[Stored data entries]
= = = = = = =

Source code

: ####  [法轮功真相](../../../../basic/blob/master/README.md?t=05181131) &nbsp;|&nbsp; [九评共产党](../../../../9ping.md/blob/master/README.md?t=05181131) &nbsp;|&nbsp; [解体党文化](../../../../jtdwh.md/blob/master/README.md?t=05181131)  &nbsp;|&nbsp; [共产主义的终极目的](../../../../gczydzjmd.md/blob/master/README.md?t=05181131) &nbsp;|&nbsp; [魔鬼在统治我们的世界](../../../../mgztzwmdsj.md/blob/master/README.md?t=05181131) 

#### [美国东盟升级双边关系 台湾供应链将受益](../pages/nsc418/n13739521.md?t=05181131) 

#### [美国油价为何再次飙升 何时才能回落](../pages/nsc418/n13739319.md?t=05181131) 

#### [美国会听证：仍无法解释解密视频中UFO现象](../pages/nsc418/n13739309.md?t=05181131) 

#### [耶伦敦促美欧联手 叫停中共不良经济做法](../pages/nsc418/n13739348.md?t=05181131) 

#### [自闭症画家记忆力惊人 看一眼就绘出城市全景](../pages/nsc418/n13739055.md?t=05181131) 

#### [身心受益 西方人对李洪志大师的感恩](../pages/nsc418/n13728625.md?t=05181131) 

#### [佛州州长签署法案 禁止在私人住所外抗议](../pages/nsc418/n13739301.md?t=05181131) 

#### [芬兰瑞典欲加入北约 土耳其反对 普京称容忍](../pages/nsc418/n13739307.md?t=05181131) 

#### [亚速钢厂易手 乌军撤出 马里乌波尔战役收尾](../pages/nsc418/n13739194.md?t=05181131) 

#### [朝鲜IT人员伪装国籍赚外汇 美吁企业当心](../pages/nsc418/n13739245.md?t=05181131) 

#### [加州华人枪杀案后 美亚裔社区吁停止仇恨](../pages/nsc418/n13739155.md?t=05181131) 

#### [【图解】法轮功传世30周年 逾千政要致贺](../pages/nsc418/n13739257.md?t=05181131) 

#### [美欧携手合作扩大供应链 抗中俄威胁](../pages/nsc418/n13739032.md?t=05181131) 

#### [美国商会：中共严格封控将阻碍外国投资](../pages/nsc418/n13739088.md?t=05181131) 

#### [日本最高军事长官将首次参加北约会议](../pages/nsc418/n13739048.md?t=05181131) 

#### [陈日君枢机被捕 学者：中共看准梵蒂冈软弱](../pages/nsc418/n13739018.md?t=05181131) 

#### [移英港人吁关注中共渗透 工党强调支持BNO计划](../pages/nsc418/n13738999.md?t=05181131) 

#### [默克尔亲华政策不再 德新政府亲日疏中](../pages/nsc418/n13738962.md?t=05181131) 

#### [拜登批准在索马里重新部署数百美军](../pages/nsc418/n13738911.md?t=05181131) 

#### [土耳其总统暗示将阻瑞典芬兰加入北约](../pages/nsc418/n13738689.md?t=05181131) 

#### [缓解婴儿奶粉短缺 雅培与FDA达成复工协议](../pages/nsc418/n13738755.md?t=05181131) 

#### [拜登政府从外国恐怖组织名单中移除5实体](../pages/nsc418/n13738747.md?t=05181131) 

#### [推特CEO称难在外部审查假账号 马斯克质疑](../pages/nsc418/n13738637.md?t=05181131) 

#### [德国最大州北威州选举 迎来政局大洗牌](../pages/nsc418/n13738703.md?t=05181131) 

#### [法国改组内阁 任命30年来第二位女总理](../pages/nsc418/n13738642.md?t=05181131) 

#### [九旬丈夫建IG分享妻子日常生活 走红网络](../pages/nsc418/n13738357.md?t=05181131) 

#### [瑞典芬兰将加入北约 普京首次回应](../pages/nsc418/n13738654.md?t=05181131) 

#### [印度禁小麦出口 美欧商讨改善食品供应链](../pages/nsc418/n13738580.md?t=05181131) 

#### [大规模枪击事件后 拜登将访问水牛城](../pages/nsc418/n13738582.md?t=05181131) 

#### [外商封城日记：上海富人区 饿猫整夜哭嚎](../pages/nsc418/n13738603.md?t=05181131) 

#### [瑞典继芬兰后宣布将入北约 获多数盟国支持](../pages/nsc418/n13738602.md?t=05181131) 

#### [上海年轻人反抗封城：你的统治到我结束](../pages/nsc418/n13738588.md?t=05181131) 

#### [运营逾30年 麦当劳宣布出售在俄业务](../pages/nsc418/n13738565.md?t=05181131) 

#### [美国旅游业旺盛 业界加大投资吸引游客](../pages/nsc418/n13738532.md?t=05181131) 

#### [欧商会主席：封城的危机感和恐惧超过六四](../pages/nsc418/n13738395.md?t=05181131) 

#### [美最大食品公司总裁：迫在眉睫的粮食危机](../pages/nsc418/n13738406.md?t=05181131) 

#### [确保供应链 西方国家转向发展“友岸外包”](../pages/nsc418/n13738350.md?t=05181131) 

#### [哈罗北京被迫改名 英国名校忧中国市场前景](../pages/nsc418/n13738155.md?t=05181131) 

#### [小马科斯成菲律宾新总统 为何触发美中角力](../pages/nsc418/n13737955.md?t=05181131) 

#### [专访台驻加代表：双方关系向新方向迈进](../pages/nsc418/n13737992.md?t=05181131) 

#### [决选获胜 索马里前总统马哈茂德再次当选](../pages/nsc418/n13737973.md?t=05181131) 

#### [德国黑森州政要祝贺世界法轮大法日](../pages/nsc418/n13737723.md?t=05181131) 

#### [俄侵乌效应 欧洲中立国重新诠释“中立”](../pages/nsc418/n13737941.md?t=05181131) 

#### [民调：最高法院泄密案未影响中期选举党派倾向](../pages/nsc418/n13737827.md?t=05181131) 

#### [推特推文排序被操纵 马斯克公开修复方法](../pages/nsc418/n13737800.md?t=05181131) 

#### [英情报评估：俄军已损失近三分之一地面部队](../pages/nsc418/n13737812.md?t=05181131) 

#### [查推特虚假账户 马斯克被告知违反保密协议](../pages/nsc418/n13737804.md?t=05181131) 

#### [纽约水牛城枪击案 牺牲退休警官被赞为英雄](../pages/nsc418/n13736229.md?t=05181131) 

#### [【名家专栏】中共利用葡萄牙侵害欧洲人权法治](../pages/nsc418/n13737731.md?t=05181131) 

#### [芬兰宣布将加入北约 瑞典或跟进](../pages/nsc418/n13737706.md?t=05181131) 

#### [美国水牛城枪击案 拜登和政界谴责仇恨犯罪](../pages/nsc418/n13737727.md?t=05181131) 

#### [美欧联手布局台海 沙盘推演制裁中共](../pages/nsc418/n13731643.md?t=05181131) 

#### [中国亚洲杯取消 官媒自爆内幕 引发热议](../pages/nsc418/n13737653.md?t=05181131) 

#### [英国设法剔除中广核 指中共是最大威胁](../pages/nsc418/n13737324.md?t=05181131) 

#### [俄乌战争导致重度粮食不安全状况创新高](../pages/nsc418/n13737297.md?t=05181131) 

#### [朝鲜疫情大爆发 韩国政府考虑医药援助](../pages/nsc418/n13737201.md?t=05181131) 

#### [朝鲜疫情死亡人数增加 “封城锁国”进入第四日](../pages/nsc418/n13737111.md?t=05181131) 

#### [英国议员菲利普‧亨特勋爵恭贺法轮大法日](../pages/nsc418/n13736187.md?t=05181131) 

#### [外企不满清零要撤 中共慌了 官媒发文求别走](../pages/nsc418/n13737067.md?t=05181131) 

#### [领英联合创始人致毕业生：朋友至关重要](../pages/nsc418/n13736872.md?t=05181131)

= = = = = = =

**Work instructions:** When you copy the data, keep every line word for word.

**Solved problem:**
Source code

: ####  [法轮功真相](../../../../basic/blob/master/README.md?t=05181131) &nbsp;|&nbsp; [九评共产党](../../../../9ping.md/blob/master/README.md?t=05181131) &nbsp;|&nbsp; [解体党文化](../../../../jtdwh.md/blob/master/README.md?t=05181131)  &nbsp;|&nbsp; [共产主义的终极目的](../../../../gczydzjmd.md/blob/master/README.md?t=05181131) &nbsp;|&nbsp; [魔鬼在统治我们的世界](../../../../mgztzwmdsj.md/blob/master/README.md?t=05181131) 

#### [美国东盟升级双边关系 台湾供应链将受益](../pages/nsc418/n13739521.md?t=05181131) 

#### [美国油价为何再次飙升 何时才能回落](../pages/nsc418/n13739319.md?t=05181131) 

#### [美国会听证：仍无法解释解密视频中UFO现象](../pages/nsc418/n13739309.md?t=05181131) 

#### [耶伦敦促美欧联手 叫停中共不良经济做法](../pages/nsc418/n13739348.md?t=05181131) 

#### [自闭症画家记忆力惊人 看一眼就绘出城市全景](../pages/nsc418/n13739055.md?t=05181131) 

#### [身心受益 西方人对李洪志大师的感恩](../pages/nsc418/n13728625.md?t=05181131) 

#### [佛州州长签署法案 禁止在私人住所外抗议](../pages/nsc418/n13739301.md?t=05181131) 

#### [芬兰瑞典欲加入北约 土耳其反对 普京称容忍](../pages/nsc418/n13739307.md?t=05181131) 

#### [亚速钢厂易手 乌军撤出 马里乌波尔战役收尾](../pages/nsc418/n13739194.md?t=05181131) 

#### [朝鲜IT人员伪装国籍赚外汇 美吁企业当心](../pages/nsc418/n13739245.md?t=05181131) 

#### [加州华人枪杀案后 美亚裔社区吁停止仇恨](../pages/nsc418/n13739155.md?t=05181131) 

#### [【图解】法轮功传世30周年 逾千政要致贺](../pages/nsc418/n13739257.md?t=05181131) 

#### [美欧携手合作扩大供应链 抗中俄威胁](../pages/nsc418/n13739032.md?t=05181131) 

#### [美国商会：中共严格封控将阻碍外国投资](../pages/nsc418/n13739088.md?t=05181131) 

#### [日本最高军事长官将首次参加北约会议](../pages/nsc418/n13739048.md?t=05181131) 

#### [陈日君枢机被捕 学者：中共看准梵蒂冈软弱](../pages/nsc418/n13739018.md?t=05181131) 

#### [移英港人吁关注中共渗透 工党强调支持BNO计划](../pages/nsc418/n13738999.md?t=05181131) 

#### [默克尔亲华政策不再 德新政府亲日疏中](../pages/nsc418/n13738962.md?t=05181131) 

#### [拜登批准在索马里重新部署数百美军](../pages/nsc418/n13738911.md?t=05181131) 

#### [土耳其总统暗示将阻瑞典芬兰加入北约](../pages/nsc418/n13738689.md?t=05181131) 

#### [缓解婴儿奶粉短缺 雅培与FDA达成复工协议](../pages/nsc418/n13738755.md?t=05181131) 

#### [拜登政府从外国恐怖组织名单中移除5实体](../pages/nsc418/n13738747.md?t=05181131) 

#### [推特CEO称难在外部审查假账号 马斯克质疑](../pages/nsc418/n13738637.md?t=05181131) 

#### [德国最大州北威州选举 迎来政局大洗牌](../pages/nsc418/n13738703.md?t=05181131) 

#### [法国改组内阁 任命30年来第二位女总理](../pages/nsc418/n13738642.md?t=05181131) 

#### [九旬丈夫建IG分享妻子日常生活 走红网络](../pages/nsc418/n13738357.md?t=05181131) 

#### [瑞典芬兰将加入北约 普京首次回应](../pages/nsc418/n13738654.md?t=05181131) 

#### [印度禁小麦出口 美欧商讨改善食品供应链](../pages/nsc418/n13738580.md?t=05181131) 

#### [大规模枪击事件后 拜登将访问水牛城](../pages/nsc418/n13738582.md?t=05181131) 

#### [外商封城日记：上海富人区 饿猫整夜哭嚎](../pages/nsc418/n13738603.md?t=05181131) 

#### [瑞典继芬兰后宣布将入北约 获多数盟国支持](../pages/nsc418/n13738602.md?t=05181131) 

#### [上海年轻人反抗封城：你的统治到我结束](../pages/nsc418/n13738588.md?t=05181131) 

#### [运营逾30年 麦当劳宣布出售在俄业务](../pages/nsc418/n13738565.md?t=05181131) 

#### [美国旅游业旺盛 业界加大投资吸引游客](../pages/nsc418/n13738532.md?t=05181131) 

#### [欧商会主席：封城的危机感和恐惧超过六四](../pages/nsc418/n13738395.md?t=05181131) 

#### [美最大食品公司总裁：迫在眉睫的粮食危机](../pages/nsc418/n13738406.md?t=05181131) 

#### [确保供应链 西方国家转向发展“友岸外包”](../pages/nsc418/n13738350.md?t=05181131) 

#### [哈罗北京被迫改名 英国名校忧中国市场前景](../pages/nsc418/n13738155.md?t=05181131) 

#### [小马科斯成菲律宾新总统 为何触发美中角力](../pages/nsc418/n13737955.md?t=05181131) 

#### [专访台驻加代表：双方关系向新方向迈进](../pages/nsc418/n13737992.md?t=05181131) 

#### [决选获胜 索马里前总统马哈茂德再次当选](../pages/nsc418/n13737973.md?t=05181131) 

#### [德国黑森州政要祝贺世界法轮大法日](../pages/nsc418/n13737723.md?t=05181131) 

#### [俄侵乌效应 欧洲中立国重新诠释“中立”](../pages/nsc418/n13737941.md?t=05181131) 

#### [民调：最高法院泄密案未影响中期选举党派倾向](../pages/nsc418/n13737827.md?t=05181131) 

#### [推特推文排序被操纵 马斯克公开修复方法](../pages/nsc418/n13737800.md?t=05181131) 

#### [英情报评估：俄军已损失近三分之一地面部队](../pages/nsc418/n13737812.md?t=05181131) 

#### [查推特虚假账户 马斯克被告知违反保密协议](../pages/nsc418/n13737804.md?t=05181131) 

#### [纽约水牛城枪击案 牺牲退休警官被赞为英雄](../pages/nsc418/n13736229.md?t=05181131) 

#### [【名家专栏】中共利用葡萄牙侵害欧洲人权法治](../pages/nsc418/n13737731.md?t=05181131) 

#### [芬兰宣布将加入北约 瑞典或跟进](../pages/nsc418/n13737706.md?t=05181131) 

#### [美国水牛城枪击案 拜登和政界谴责仇恨犯罪](../pages/nsc418/n13737727.md?t=05181131) 

#### [美欧联手布局台海 沙盘推演制裁中共](../pages/nsc418/n13731643.md?t=05181131) 

#### [中国亚洲杯取消 官媒自爆内幕 引发热议](../pages/nsc418/n13737653.md?t=05181131) 

#### [英国设法剔除中广核 指中共是最大威胁](../pages/nsc418/n13737324.md?t=05181131) 

#### [俄乌战争导致重度粮食不安全状况创新高](../pages/nsc418/n13737297.md?t=05181131) 

#### [朝鲜疫情大爆发 韩国政府考虑医药援助](../pages/nsc418/n13737201.md?t=05181131) 

#### [朝鲜疫情死亡人数增加 “封城锁国”进入第四日](../pages/nsc418/n13737111.md?t=05181131) 

#### [英国议员菲利普‧亨特勋爵恭贺法轮大法日](../pages/nsc418/n13736187.md?t=05181131) 

#### [外企不满清零要撤 中共慌了 官媒发文求别走](../pages/nsc418/n13737067.md?t=05181131) 

#### [领英联合创始人致毕业生：朋友至关重要](../pages/nsc418/n13736872.md?t=05181131)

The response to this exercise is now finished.